## TASK INSTRUCTIONS
Report back the lines in this listing that carry the string "overline".

# # # # #

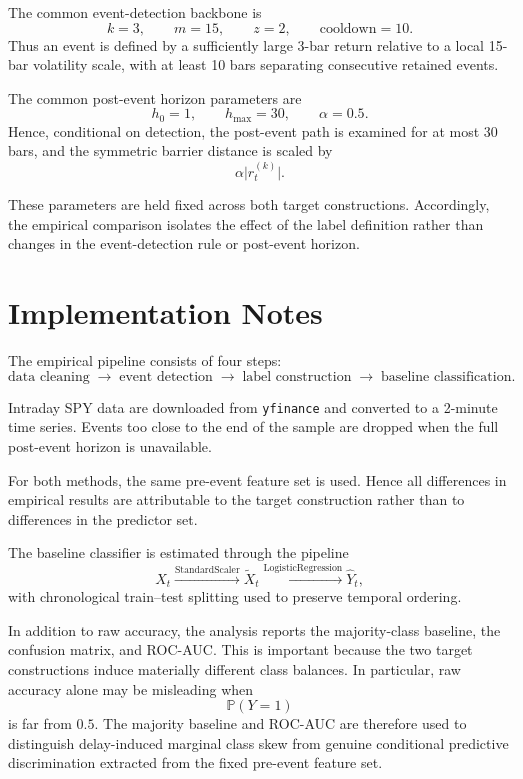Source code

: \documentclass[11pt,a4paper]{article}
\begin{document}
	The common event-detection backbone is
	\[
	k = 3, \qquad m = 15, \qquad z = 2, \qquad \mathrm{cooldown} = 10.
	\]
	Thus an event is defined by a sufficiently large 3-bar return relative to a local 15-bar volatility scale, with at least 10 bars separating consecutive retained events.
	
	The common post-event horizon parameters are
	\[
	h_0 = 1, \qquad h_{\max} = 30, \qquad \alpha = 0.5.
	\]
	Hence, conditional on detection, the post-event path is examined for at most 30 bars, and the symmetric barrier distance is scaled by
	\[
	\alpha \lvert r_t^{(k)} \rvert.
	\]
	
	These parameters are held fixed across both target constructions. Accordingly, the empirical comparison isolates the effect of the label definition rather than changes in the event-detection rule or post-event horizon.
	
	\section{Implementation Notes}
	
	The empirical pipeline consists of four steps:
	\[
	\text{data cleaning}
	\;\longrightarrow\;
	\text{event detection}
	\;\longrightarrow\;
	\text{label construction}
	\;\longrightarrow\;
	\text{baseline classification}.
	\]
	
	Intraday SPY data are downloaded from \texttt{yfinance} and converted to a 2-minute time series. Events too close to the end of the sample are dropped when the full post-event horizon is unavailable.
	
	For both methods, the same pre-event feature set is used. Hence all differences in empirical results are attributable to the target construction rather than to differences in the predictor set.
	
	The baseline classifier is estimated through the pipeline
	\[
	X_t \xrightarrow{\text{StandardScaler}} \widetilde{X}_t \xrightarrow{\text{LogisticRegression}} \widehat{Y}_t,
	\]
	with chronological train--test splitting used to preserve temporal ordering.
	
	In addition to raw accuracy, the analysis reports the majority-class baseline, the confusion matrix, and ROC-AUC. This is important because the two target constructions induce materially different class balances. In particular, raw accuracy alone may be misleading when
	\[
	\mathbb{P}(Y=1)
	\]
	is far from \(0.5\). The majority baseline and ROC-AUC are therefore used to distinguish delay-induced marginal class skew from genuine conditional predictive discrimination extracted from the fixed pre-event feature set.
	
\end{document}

# # # # #

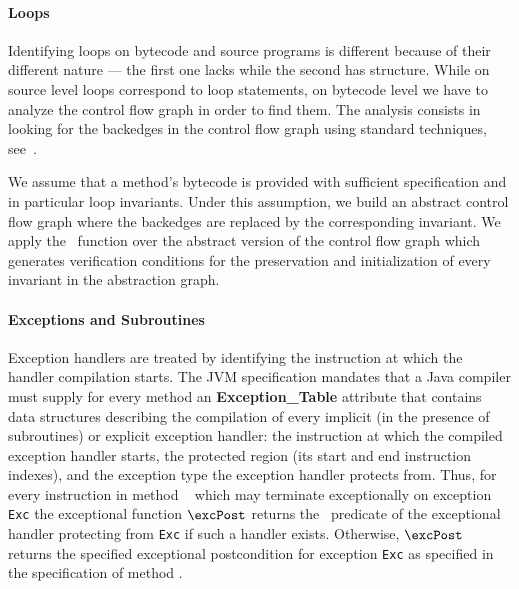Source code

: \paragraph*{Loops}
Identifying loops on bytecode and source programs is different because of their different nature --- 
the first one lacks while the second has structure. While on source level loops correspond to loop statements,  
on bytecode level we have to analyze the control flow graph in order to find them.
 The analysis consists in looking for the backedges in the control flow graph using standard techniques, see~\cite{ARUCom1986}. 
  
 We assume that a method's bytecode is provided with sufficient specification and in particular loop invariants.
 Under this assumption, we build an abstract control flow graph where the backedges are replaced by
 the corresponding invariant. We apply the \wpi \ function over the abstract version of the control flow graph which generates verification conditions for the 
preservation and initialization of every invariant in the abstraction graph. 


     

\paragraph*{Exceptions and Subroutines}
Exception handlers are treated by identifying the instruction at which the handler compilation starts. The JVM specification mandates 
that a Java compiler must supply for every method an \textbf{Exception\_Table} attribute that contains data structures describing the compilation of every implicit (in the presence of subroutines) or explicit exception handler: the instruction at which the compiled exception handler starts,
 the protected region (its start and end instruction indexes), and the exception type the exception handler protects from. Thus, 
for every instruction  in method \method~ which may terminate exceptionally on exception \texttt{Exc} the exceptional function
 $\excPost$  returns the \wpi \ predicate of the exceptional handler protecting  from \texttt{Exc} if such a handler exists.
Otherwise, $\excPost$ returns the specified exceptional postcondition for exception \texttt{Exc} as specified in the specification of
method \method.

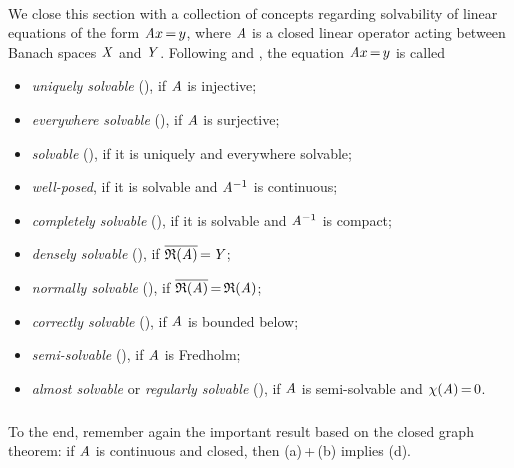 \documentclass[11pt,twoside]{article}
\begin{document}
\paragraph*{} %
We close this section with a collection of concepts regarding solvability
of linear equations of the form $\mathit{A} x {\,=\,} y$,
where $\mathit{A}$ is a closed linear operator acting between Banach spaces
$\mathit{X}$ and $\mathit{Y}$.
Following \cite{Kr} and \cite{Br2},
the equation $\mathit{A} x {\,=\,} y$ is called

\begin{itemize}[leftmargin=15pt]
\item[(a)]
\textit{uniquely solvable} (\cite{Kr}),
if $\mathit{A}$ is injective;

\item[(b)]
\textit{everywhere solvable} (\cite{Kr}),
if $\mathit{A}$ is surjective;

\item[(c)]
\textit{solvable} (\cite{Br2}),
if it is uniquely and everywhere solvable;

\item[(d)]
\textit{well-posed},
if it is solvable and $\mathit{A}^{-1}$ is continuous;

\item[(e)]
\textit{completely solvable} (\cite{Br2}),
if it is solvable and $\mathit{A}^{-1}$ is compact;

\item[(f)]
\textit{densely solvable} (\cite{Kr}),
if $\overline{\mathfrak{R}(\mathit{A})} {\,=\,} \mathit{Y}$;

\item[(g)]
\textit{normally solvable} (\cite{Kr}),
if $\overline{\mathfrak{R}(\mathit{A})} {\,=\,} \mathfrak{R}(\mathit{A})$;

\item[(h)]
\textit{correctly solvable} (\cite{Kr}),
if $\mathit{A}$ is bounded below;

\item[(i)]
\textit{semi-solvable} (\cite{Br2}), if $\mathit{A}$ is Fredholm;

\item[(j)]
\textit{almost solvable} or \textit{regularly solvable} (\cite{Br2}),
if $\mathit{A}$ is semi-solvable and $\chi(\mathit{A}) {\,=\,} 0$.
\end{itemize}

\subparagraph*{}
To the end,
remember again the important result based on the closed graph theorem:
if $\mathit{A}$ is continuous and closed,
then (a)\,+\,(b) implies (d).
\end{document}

# # # # #

## THE ANSWER
if $\overline{\mathfrak{R}(\mathit{A})} {\,=\,} \mathit{Y}$;
if $\overline{\mathfrak{R}(\mathit{A})} {\,=\,} \mathfrak{R}(\mathit{A})$;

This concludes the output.